§ Try it
Where a line in the material below has the string "JavaScript", please report it.

§ Dataset
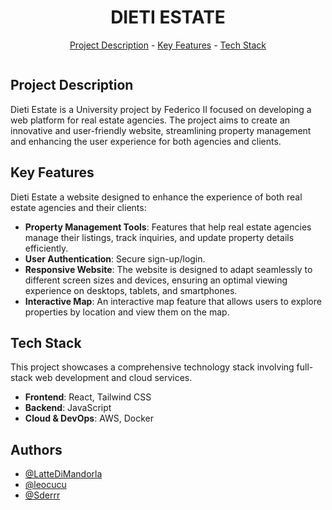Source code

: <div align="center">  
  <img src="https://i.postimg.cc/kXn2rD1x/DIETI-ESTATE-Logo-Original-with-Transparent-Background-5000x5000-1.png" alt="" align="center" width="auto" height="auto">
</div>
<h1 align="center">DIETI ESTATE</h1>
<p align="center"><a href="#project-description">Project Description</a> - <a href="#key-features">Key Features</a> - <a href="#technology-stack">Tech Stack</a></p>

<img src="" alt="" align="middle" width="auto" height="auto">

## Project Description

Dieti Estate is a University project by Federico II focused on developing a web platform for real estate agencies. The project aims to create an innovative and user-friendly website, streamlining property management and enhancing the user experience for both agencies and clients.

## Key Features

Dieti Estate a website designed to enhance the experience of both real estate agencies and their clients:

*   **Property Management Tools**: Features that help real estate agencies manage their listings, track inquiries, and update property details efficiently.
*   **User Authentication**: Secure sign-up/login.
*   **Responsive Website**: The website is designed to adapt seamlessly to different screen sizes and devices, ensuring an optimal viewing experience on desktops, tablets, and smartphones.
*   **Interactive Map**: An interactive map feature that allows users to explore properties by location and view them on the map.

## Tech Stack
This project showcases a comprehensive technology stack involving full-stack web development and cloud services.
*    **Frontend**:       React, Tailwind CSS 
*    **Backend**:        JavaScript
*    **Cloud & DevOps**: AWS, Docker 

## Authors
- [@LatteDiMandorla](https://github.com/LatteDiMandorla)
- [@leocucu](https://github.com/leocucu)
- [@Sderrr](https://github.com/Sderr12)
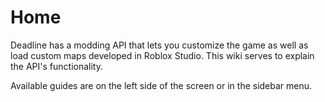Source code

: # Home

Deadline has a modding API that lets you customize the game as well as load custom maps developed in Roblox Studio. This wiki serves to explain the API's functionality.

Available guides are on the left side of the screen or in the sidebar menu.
---
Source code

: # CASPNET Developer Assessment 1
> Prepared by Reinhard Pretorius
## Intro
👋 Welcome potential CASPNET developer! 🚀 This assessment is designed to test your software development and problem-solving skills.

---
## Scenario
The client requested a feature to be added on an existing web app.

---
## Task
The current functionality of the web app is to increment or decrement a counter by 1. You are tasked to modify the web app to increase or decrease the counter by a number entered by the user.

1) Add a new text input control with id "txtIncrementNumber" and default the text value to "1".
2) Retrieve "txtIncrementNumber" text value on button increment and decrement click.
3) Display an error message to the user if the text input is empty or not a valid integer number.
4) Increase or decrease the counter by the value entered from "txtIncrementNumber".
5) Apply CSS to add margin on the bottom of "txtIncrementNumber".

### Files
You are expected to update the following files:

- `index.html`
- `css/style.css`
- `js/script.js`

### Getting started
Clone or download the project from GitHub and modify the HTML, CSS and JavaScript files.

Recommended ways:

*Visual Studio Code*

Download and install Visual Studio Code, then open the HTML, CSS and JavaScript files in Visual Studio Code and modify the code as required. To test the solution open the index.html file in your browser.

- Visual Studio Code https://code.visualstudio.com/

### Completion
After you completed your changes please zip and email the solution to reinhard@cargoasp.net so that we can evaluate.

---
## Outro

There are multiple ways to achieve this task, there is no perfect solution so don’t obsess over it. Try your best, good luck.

§ Written solution
*    **Backend**:        JavaScript
Clone or download the project from GitHub and modify the HTML, CSS and JavaScript files.
Download and install Visual Studio Code, then open the HTML, CSS and JavaScript files in Visual Studio Code and modify the code as required. To test the solution open the index.html file in your browser.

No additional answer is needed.